> [WHAT YOU NEED TO DO]:
Restate word for word the lines of the records below, starting at the line that contains "1. 계정정보를 입력할 수 있는 칸(아이디, 비밀번호, 이름, 나이, 성별)" and ending at the line that contains "4. 성별 입력 칸에는 남자 여자 중 선택할 수 있게 하기", with both of those lines included and nothing else.
(EXCERPTED DATA begins)
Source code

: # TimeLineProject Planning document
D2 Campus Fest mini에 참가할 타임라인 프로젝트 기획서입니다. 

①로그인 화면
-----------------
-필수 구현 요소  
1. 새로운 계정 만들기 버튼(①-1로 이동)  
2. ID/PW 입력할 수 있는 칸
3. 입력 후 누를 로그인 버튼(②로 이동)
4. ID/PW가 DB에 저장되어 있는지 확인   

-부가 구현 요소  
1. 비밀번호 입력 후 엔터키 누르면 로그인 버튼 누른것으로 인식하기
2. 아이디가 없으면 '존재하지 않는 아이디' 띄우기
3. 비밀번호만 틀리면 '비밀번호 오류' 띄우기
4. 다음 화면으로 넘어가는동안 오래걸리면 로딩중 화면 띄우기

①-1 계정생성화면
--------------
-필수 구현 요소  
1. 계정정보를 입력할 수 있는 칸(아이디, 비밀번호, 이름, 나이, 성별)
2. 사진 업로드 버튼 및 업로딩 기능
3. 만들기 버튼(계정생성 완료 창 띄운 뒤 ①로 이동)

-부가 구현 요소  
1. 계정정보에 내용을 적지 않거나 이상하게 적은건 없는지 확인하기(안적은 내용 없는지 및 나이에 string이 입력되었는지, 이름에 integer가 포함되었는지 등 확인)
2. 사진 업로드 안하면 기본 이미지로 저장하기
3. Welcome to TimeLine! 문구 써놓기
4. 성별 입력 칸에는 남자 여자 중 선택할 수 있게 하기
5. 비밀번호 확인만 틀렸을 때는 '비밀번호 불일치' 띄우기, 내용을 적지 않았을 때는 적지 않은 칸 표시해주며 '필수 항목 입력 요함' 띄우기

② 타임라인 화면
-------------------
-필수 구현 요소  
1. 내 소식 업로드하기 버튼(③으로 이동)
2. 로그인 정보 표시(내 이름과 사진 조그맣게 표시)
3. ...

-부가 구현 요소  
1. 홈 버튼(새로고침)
(EXCERPTED DATA ends)
(EXCERPTED DATA begins)
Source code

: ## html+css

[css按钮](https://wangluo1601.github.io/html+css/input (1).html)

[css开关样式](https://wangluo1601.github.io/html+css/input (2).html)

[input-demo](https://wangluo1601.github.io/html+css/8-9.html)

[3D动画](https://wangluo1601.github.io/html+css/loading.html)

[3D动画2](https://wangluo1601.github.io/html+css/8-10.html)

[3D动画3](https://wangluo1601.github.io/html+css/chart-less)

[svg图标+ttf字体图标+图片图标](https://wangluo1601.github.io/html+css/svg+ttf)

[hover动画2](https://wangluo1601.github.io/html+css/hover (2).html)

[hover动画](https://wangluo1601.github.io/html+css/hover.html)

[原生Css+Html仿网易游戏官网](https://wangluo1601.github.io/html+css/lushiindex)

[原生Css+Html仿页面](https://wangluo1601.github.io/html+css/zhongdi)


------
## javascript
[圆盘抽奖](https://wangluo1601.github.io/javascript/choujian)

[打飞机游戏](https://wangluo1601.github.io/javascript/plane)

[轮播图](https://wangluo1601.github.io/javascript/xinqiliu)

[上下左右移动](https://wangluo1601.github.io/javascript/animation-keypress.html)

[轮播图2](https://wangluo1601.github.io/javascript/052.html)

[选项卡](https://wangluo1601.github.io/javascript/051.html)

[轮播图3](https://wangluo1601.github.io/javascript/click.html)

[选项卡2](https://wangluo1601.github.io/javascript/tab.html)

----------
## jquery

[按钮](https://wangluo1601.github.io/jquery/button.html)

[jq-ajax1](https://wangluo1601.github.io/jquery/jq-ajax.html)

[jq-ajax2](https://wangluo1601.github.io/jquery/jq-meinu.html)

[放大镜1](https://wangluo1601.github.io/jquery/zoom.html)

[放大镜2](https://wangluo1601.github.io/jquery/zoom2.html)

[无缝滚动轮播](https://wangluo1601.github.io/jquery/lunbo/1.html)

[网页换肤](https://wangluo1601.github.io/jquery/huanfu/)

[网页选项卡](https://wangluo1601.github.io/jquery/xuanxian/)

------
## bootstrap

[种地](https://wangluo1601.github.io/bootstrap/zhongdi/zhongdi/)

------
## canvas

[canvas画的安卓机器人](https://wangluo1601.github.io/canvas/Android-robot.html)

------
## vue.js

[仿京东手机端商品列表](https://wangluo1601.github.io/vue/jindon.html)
(EXCERPTED DATA ends)
(EXCERPTED DATA begins)
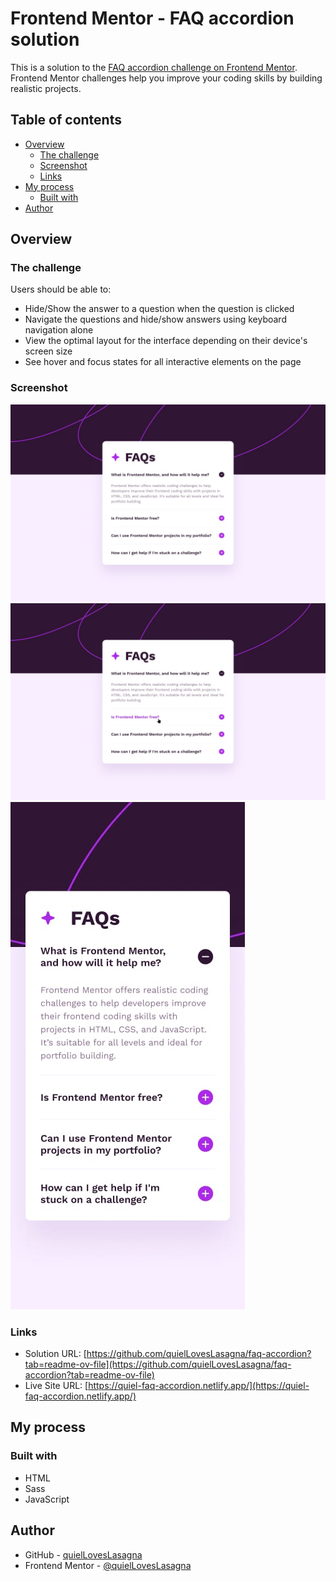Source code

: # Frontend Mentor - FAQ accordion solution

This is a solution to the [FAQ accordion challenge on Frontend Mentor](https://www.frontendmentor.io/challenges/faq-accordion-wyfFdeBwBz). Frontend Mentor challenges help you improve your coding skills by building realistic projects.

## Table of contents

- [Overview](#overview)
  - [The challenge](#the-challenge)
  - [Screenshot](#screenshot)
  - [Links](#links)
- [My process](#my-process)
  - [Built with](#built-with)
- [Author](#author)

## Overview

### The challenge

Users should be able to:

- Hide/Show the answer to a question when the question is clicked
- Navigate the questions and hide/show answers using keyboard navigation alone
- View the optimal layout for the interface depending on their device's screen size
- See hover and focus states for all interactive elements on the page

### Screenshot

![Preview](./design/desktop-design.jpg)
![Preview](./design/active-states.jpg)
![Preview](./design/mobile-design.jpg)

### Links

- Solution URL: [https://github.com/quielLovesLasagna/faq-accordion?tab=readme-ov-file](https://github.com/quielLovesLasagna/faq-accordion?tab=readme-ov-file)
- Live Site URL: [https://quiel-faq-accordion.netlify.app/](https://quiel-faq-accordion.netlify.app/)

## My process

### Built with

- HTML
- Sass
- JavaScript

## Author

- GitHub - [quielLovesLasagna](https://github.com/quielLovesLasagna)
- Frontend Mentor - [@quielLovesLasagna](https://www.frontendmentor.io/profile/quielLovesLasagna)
(EXCERPTED DATA ends)
> [RESULT FOR THIS TASK]:
1. 계정정보를 입력할 수 있는 칸(아이디, 비밀번호, 이름, 나이, 성별)
2. 사진 업로드 버튼 및 업로딩 기능
3. 만들기 버튼(계정생성 완료 창 띄운 뒤 ①로 이동)

-부가 구현 요소  
1. 계정정보에 내용을 적지 않거나 이상하게 적은건 없는지 확인하기(안적은 내용 없는지 및 나이에 string이 입력되었는지, 이름에 integer가 포함되었는지 등 확인)
2. 사진 업로드 안하면 기본 이미지로 저장하기
3. Welcome to TimeLine! 문구 써놓기
4. 성별 입력 칸에는 남자 여자 중 선택할 수 있게 하기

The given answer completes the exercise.